Step 5: Set hyperparameters
During Hyperparameter Configuration, you fine-tune settings like learning rate, batch size, and optimization algorithms to optimize model performance. This step is crucial for balancing training speed, accuracy, and resource usage. Experimenting with different hyperparameter combinations helps in finding the best configuration that improves model accuracy while avoiding overfitting or underfitting.
On the Hyperparameter Configuration page, the following parameters are available:
| Parameter | Description |
|---|---|
| Training Type | The fine-tuning method to use (e.g.

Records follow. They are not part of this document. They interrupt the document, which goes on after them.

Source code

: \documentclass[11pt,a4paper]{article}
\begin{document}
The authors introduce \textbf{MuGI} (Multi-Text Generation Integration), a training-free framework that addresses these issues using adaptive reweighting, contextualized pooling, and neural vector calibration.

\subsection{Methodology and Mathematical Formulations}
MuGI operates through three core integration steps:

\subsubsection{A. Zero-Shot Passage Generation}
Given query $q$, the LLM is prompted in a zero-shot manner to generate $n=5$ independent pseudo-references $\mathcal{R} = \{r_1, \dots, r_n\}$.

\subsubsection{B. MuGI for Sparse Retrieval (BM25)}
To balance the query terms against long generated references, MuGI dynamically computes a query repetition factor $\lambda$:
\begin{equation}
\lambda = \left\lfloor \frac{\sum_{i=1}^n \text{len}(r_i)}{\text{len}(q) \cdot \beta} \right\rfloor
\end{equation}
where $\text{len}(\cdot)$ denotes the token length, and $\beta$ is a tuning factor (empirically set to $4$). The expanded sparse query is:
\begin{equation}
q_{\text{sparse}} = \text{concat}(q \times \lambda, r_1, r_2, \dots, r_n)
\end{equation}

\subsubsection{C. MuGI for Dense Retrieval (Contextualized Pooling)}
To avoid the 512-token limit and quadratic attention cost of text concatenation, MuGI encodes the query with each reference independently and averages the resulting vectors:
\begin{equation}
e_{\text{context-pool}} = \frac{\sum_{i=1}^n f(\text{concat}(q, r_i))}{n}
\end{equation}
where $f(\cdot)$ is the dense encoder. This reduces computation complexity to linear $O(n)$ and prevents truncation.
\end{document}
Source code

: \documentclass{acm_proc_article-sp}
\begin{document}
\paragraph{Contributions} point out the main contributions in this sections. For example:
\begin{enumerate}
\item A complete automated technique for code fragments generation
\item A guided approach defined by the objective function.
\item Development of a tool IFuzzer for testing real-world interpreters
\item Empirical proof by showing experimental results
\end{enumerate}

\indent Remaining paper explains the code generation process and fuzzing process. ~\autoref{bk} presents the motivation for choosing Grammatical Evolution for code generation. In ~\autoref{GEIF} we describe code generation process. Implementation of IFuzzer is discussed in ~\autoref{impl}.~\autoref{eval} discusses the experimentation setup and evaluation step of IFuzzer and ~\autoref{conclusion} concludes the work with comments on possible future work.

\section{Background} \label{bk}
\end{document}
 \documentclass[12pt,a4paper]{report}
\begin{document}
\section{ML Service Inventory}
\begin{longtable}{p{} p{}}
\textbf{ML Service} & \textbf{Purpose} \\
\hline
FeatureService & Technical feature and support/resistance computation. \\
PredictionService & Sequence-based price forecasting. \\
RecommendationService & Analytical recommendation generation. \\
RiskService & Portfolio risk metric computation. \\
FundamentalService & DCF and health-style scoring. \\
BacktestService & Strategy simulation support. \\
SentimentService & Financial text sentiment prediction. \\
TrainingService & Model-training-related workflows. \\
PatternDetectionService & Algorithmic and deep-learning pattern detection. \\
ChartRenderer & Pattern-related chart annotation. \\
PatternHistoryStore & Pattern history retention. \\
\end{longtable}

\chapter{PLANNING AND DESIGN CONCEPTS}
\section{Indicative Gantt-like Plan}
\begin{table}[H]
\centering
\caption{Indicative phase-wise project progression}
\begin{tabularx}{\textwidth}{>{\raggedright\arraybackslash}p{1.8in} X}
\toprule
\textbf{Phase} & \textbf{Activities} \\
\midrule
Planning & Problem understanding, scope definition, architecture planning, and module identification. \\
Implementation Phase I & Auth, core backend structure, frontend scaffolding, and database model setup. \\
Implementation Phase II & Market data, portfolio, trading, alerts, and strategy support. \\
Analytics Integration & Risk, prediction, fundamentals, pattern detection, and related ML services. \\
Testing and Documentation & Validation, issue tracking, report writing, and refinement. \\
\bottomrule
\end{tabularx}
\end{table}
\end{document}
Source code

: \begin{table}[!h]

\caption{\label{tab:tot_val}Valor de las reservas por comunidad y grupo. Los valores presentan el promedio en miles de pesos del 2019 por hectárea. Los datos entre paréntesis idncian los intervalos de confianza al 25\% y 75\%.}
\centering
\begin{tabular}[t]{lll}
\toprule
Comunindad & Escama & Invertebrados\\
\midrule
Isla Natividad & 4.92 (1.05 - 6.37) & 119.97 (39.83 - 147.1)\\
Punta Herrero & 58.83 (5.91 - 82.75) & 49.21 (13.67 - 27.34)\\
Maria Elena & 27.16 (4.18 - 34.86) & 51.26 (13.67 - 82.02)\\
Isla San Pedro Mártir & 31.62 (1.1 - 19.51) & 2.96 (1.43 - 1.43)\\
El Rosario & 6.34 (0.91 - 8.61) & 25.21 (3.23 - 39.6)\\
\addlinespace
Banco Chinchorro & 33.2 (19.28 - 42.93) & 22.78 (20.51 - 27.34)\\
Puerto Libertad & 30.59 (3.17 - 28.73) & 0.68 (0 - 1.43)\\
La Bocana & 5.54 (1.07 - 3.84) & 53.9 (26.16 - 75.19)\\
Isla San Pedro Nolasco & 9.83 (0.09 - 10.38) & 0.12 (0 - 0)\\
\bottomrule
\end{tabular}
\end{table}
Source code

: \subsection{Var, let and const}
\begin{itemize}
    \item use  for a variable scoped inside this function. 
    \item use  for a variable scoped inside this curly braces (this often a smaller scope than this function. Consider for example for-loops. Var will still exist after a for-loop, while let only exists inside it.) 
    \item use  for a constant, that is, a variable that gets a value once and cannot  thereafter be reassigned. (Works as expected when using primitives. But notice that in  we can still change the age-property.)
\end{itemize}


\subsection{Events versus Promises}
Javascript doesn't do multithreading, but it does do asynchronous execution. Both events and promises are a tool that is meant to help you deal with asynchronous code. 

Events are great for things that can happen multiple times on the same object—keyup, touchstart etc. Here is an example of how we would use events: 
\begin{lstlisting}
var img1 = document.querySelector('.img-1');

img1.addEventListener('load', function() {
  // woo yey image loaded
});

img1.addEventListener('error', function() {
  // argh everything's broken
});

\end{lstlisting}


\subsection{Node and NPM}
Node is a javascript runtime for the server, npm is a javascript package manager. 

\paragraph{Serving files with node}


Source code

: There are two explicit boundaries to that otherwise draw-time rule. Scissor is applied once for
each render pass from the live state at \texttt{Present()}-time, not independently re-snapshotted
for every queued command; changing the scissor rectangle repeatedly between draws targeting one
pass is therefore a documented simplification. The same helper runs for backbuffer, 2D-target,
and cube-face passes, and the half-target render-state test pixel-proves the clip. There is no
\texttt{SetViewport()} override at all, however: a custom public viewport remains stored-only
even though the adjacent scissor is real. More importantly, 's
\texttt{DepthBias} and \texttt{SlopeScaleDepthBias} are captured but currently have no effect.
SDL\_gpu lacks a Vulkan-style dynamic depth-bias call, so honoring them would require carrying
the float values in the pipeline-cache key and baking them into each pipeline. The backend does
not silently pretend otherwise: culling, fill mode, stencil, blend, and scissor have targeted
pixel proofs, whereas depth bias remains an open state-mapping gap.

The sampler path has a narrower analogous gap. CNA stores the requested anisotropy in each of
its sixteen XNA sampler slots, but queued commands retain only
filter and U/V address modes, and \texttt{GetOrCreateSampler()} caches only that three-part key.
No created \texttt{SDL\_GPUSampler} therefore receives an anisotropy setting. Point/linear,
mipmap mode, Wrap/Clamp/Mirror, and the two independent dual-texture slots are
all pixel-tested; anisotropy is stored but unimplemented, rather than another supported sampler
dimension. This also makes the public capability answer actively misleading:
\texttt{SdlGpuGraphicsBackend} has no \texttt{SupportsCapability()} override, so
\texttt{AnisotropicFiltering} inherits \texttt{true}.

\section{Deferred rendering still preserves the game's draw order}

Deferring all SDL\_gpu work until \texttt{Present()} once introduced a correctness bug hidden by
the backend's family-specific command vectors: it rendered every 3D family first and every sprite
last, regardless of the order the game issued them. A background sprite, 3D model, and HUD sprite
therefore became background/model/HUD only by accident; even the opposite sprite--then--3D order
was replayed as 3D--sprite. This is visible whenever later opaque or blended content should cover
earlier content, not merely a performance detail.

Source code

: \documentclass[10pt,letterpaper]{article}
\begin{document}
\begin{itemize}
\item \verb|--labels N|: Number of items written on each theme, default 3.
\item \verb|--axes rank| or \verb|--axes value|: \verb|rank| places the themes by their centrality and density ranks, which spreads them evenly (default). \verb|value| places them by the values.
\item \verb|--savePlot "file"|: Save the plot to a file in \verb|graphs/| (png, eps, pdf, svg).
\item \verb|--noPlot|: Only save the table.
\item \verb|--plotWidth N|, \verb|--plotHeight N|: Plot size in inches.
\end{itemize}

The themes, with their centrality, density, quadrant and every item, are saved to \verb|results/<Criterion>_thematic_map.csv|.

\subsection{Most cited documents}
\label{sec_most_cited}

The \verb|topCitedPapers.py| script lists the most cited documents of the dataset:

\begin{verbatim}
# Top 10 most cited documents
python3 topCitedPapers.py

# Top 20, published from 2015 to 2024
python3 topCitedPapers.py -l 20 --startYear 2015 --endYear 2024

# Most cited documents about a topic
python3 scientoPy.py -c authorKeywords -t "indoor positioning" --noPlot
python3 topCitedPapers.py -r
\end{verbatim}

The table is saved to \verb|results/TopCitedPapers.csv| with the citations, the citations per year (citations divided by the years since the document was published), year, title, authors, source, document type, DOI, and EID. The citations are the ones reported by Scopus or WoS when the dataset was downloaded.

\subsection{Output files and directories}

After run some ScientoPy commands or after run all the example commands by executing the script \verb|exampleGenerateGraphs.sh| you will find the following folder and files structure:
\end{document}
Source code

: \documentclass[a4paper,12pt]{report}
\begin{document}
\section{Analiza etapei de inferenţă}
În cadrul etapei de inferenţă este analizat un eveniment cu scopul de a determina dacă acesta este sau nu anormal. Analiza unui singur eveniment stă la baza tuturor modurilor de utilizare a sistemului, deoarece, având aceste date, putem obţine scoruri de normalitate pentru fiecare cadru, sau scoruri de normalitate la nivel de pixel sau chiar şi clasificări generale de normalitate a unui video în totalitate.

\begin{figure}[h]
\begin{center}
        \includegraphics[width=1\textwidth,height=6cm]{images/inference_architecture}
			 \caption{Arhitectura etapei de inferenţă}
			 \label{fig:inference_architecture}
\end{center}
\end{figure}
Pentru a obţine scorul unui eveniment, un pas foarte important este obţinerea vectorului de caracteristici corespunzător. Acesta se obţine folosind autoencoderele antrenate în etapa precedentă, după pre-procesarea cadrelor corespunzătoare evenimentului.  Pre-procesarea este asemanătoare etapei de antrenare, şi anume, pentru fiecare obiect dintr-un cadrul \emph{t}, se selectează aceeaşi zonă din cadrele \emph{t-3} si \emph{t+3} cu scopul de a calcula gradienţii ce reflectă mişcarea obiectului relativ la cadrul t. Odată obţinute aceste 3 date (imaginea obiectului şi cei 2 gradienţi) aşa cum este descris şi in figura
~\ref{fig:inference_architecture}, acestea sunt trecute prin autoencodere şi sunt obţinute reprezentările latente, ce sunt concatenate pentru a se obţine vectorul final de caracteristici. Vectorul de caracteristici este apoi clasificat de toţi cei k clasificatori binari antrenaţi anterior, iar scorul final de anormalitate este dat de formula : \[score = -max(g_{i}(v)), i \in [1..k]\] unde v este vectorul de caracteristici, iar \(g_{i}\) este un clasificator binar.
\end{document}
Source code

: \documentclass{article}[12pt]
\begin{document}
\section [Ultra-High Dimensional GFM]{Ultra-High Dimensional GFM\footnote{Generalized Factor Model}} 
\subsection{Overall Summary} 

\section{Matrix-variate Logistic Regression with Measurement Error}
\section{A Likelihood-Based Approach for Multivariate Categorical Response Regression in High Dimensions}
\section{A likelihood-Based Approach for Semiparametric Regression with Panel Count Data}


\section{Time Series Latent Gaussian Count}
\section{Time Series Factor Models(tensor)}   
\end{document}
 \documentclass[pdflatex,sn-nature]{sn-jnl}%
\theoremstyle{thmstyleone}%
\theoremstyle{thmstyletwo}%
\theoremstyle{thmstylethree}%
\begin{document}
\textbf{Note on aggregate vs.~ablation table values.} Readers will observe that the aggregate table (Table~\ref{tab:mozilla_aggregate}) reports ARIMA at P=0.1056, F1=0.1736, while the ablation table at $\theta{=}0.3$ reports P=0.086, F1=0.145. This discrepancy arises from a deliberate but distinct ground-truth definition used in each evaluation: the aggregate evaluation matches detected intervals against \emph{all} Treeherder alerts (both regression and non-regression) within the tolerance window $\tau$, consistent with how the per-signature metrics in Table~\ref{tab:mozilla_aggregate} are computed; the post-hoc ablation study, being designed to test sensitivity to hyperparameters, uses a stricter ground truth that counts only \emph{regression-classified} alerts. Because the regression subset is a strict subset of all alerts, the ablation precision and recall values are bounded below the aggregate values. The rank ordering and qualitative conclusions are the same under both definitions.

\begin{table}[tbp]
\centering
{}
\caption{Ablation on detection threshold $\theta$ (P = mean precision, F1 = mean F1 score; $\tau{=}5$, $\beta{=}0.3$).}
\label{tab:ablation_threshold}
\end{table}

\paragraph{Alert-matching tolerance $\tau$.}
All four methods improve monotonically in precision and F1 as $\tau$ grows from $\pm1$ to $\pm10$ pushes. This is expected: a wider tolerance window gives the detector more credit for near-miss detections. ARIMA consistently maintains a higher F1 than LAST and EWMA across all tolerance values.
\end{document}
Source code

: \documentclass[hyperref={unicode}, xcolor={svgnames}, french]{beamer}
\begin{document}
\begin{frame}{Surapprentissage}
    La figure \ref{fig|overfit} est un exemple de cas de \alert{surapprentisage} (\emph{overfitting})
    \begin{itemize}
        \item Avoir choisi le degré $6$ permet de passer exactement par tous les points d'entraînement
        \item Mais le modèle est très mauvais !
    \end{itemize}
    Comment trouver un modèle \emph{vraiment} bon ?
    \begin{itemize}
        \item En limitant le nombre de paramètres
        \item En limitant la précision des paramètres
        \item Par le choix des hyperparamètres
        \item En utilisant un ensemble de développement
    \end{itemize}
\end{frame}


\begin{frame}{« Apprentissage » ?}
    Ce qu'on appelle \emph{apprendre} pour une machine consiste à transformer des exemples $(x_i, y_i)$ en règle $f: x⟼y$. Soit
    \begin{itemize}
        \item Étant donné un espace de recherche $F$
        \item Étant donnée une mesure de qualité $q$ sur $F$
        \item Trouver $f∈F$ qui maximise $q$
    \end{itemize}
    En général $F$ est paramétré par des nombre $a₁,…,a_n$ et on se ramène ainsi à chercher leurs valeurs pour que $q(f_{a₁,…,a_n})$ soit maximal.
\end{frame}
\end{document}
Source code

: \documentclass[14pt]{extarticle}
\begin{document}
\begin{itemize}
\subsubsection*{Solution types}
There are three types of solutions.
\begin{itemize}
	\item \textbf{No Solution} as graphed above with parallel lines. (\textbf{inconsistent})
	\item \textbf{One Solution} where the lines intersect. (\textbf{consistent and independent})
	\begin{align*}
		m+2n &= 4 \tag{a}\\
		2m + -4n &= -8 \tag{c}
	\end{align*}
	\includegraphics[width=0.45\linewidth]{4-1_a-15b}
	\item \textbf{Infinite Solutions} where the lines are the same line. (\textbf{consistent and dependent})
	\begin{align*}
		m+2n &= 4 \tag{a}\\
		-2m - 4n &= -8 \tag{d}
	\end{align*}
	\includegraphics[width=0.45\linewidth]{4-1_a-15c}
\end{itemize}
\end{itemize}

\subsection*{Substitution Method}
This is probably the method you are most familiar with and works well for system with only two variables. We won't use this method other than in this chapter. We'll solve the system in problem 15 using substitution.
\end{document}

Parameter-Efficient Fine-Tuning, full fine-tuning) |
| Stop Training When | The condition that ends training (e.g. when epoch count has reached a set number) |
| Learning Rate | Step size during optimization — influences convergence speed and training stability |
| Epochs | Number of complete passes over the entire dataset during training |
| Max Steps | Maximum number of training steps; if set, epochs are ignored |
| Max Context Length | Maximum length of input sequences during training |
| Peft Lora R | LoRA attention dimension (rank) |
| Peft Lora Alpha | Alpha parameter for LoRA scaling |
| Lora Dropout | Dropout probability applied to LoRA layers to reduce overfitting |
| Lora Bias | Specifies which biases are updated during training (none, all, or lora_only) |
| Target Module | Specifies which model layers LoRA is applied to |
Quantization (optional): Reduce GPU memory usage during training. Options include Load in 4Bit and DoubleQuant.
Advanced settings (optional): Configure batch size and gradient accumulation steps.
WandB tracking (optional): Enable Weights & Biases (WandB) to monitor training metrics in real time. WandB is a platform for experiment tracking, model visualization, and team collaboration. To enable, add your WandB API key via External Integrations and select it in this step.
Debug Options (optional): Allows you to limit the amount of data used during training and evaluation runs, useful for quick validation before a full run.
Step 6: Review and launch
Review your configuration on the Summary page, then click Launch.
The job appears in the Manage Fine-Tuning Jobs list. Training time depends on model size, dataset size, and GPU plan.
Step 7: Monitor your job
Click on the job to view details:
| Tab | What it shows |
|---|---|
| Overview | Job configuration, status, and resource details |
| Events | Pod scheduling, container start, and lifecycle events |
| Logs | Real-time training logs to diagnose errors or monitor progress |
| Training Metrics | Loss curves and other training metrics |
| Metrics | GPU utilization, GPU memory usage, and other resource metrics |
Step 8: Access your fine-tuned model
When training completes, your fine-tuned model appears in the Models section at the bottom of the job page. The model repository contains:
- All training checkpoints
- Any LoRA adapters built during training
From here, navigate to the Inference section to deploy your fine-tuned model as an API endpoint.